Florida Caverns State Park: Underground Wonders in Northwest Florida

ADD TO FAVORITES
There is evidence Native Americans once used these cool caves to escape the heat. Seventy years ago, the Civilian Conservation Corps created a space for us to enjoy.

Florida Park Ranger Amanda Glover swings open a heavy metal door and strides into underground passages that stretch deep beneath a slice of northwest Florida. For several years, she has led tours into the sprawling caverns where only sound is the distant trickle of water.

Near the entrance of the cavern that is the centerpiece of Florida Caverns State Park, Glover aims her flashlight at a bat small enough to fit into the palm of a hand. The black mammal clings to the ceiling of the cavern where for four years, beginning in 1938, a team of Civilian Conservation Corps workers toiled for $1 a day to expand a crawl area into space ample enough for visitors to transcend.

The cavern floor is etched with evidence of the young men's work – ridges that make trekking less treacherous. Overhead, several of the workmen's white dinner plates remain cemented to the cavern's ceiling where they were placed to enhance the light from bare bulbs. More than 200 CCC workers who once labored at the park, and a handful were appointed to the Gopher Gang that was assigned to crawl underground to map the cave, design walkways and string electrical lights.

With chisels and picks, they labored through the limestone, creating passageways, some narrow, some low, but sufficient to allow visitors into a space that would become Florida's only underground caverns open for tours.

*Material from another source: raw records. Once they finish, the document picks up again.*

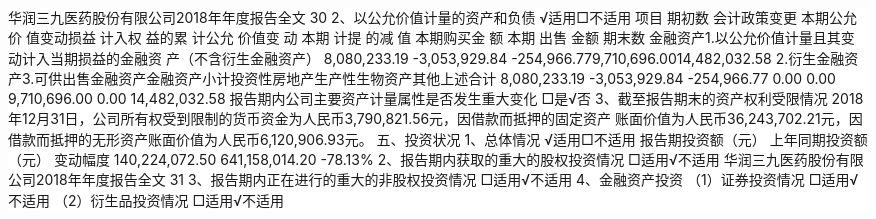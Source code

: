 华润三九医药股份有限公司2018年年度报告全文
30
2、以公允价值计量的资产和负债
√适用□不适用
项目
期初数
会计政策变更
本期公允价
值变动损益
计入权
益的累
计公允
价值变
动
本期
计提
的减
值
本期购买金
额
本期
出售
金额
期末数
金融资产1.以公允价值计量且其变
动计入当期损益的金融资
产（不含衍生金融资产）
8,080,233.19
-3,053,929.84
-254,966.779,710,696.0014,482,032.58
2.衍生金融资产3.可供出售金融资产金融资产小计投资性房地产生产性生物资产其他上述合计
8,080,233.19
-3,053,929.84
-254,966.77
0.00
0.00
9,710,696.00
0.00
14,482,032.58
报告期内公司主要资产计量属性是否发生重大变化
□是√否
3、截至报告期末的资产权利受限情况
2018年12月31日，公司所有权受到限制的货币资金为人民币3,790,821.56元，因借款而抵押的固定资产
账面价值为人民币36,243,702.21元，因借款而抵押的无形资产账面价值为人民币6,120,906.93元。
五、投资状况
1、总体情况
√适用□不适用
报告期投资额（元）
上年同期投资额（元）
变动幅度
140,224,072.50
641,158,014.20
-78.13%
2、报告期内获取的重大的股权投资情况
□适用√不适用
华润三九医药股份有限公司2018年年度报告全文
31
3、报告期内正在进行的重大的非股权投资情况
□适用√不适用
4、金融资产投资
（1）证券投资情况
□适用√不适用
（2）衍生品投资情况
□适用√不适用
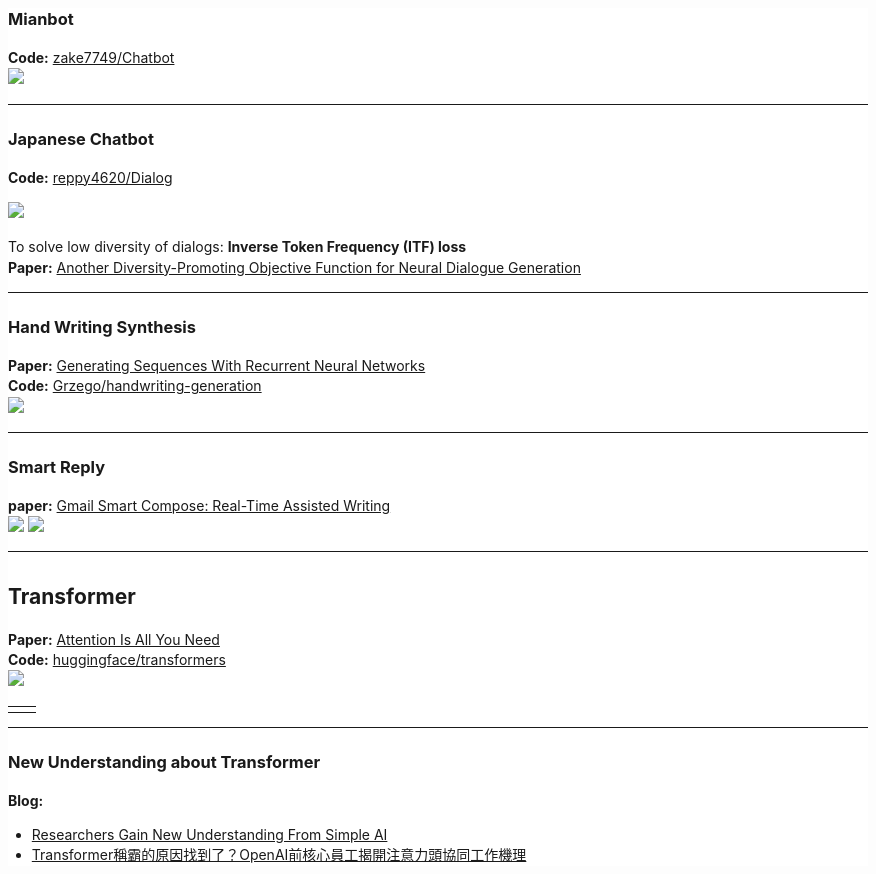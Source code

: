 ### Mianbot
**Code:** [zake7749/Chatbot](https://github.com/zake7749/Chatbot)<br>
![](https://raw.githubusercontent.com/zake7749/Chatbot/master/docs/demo.png)

---
### Japanese Chatbot
**Code:** [reppy4620/Dialog](https://github.com/reppy4620/Dialog)<br>

![](https://github.com/reppy4620/Dialog/raw/master/result/result.png)

To solve low diversity of dialogs: **Inverse Token Frequency (ITF) loss**<br>
**Paper:** [Another Diversity-Promoting Objective Function for Neural Dialogue Generation](https://arxiv.org/abs/1811.08100)<br>

---
### Hand Writing Synthesis
**Paper:** [Generating Sequences With Recurrent Neural Networks]()<br>
**Code:** [Grzego/handwriting-generation](https://github.com/Grzego/handwriting-generation)<br>
![](https://github.com/Grzego/handwriting-generation/blob/master/imgs/example-2.gif?raw=true)

---
### Smart Reply
**paper:** [Gmail Smart Compose: Real-Time Assisted Writing](https://arxiv.org/abs/1906.00080)<br>
![](https://www.weak-learner.com/assets/img/blog/personal/sc1.png)
![](https://www.weak-learner.com/assets/img/blog/personal/sc2.png)

---
## Transformer
**Paper:** [Attention Is All You Need](https://arxiv.org/abs/1706.03762)<br>
**Code:** [huggingface/transformers](https://github.com/huggingface/transformers)<br>
![](https://miro.medium.com/max/407/1*3pxDWM3c1R_WSW7hVKoaRA.png)
<table>
<tr>
<td><iframe width="400" height="300" src="https://www.youtube.com/embed/n9TlOhRjYoc" title="YouTube video player" frameborder="0" allow="accelerometer; autoplay; clipboard-write; encrypted-media; gyroscope; picture-in-picture" allowfullscreen></iframe></td>
<td><iframe width="400" height="300" src="https://www.youtube.com/embed/N6aRv06iv2g" title="YouTube video player" frameborder="0" allow="accelerometer; autoplay; clipboard-write; encrypted-media; gyroscope; picture-in-picture" allowfullscreen></iframe></td>
</tr>
</table>

---
### New Understanding about Transformer
**Blog:** <br>
* [Researchers Gain New Understanding From Simple AI](https://www.quantamagazine.org/researchers-glimpse-how-ai-gets-so-good-at-language-processing-20220414/)
* [Transformer稱霸的原因找到了？OpenAI前核心員工揭開注意力頭協同工作機理](https://bangqu.com/A76oX7.html)
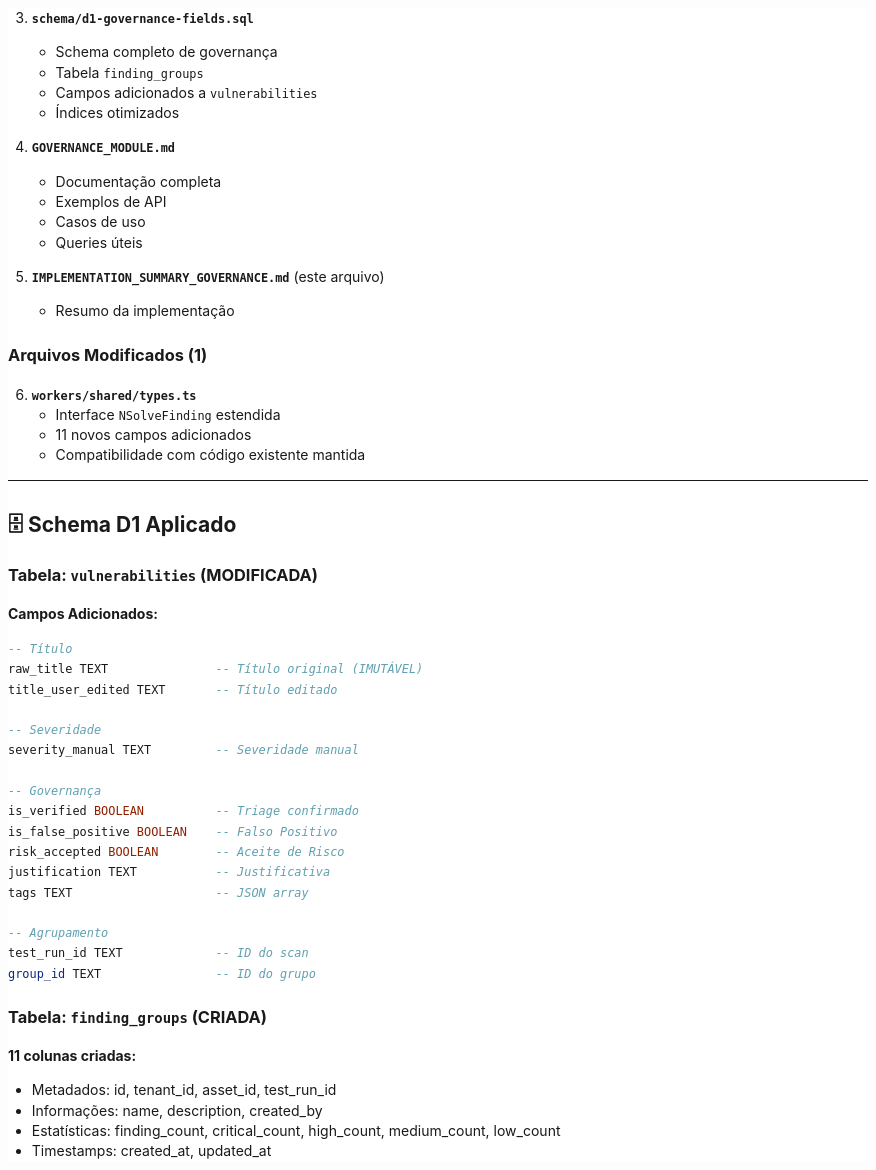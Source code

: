 3. **`schema/d1-governance-fields.sql`**
   - Schema completo de governança
   - Tabela `finding_groups`
   - Campos adicionados a `vulnerabilities`
   - Índices otimizados

4. **`GOVERNANCE_MODULE.md`**
   - Documentação completa
   - Exemplos de API
   - Casos de uso
   - Queries úteis

5. **`IMPLEMENTATION_SUMMARY_GOVERNANCE.md`** (este arquivo)
   - Resumo da implementação

### Arquivos Modificados (1)

6. **`workers/shared/types.ts`**
   - Interface `NSolveFinding` estendida
   - 11 novos campos adicionados
   - Compatibilidade com código existente mantida

---

## 🗄️ Schema D1 Aplicado

### Tabela: `vulnerabilities` (MODIFICADA)

**Campos Adicionados:**
```sql
-- Título
raw_title TEXT               -- Título original (IMUTÁVEL)
title_user_edited TEXT       -- Título editado

-- Severidade
severity_manual TEXT         -- Severidade manual

-- Governança
is_verified BOOLEAN          -- Triage confirmado
is_false_positive BOOLEAN    -- Falso Positivo
risk_accepted BOOLEAN        -- Aceite de Risco
justification TEXT           -- Justificativa
tags TEXT                    -- JSON array

-- Agrupamento
test_run_id TEXT             -- ID do scan
group_id TEXT                -- ID do grupo
```

### Tabela: `finding_groups` (CRIADA)

**11 colunas criadas:**
- Metadados: id, tenant_id, asset_id, test_run_id
- Informações: name, description, created_by
- Estatísticas: finding_count, critical_count, high_count, medium_count, low_count
- Timestamps: created_at, updated_at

Located about 60 miles west of Tallahassee in Marianna, the site opened to the public in 1942, five years after being discovered by Oliver Chalifoux, a National Park Services geologist who crawled through a sinkhole beneath a fallen tree.

Sinking 55 feet with an average temperature of 65 degrees, the caverns are dissected with a series of rooms named for the limestone formations that jut from the floor and dangle from overhead.

The Wedding Room, which several couples annually choose for their nuptials, is accented by water-shaped sculptures that look like a giant wedding cake and large pipe organ.  

Throughout the cavity, columns look like trees in a forest, rippled formations appear to be draperies, and a rimstone pool forms the shape of  South America. The formations are delicate and not to be touched, lest thousands of years of nature's handiwork be destroyed.

Tours into the caverns include several admonitions: no handrails, no touching, no backpacks, no walking sticks, no infant back carriers.

But also a comforting yes: There is an escape route for those who decide they are uncomfortable inside the earth where walkways slope, ceilings can become low, and bats and scampering mice make their homes.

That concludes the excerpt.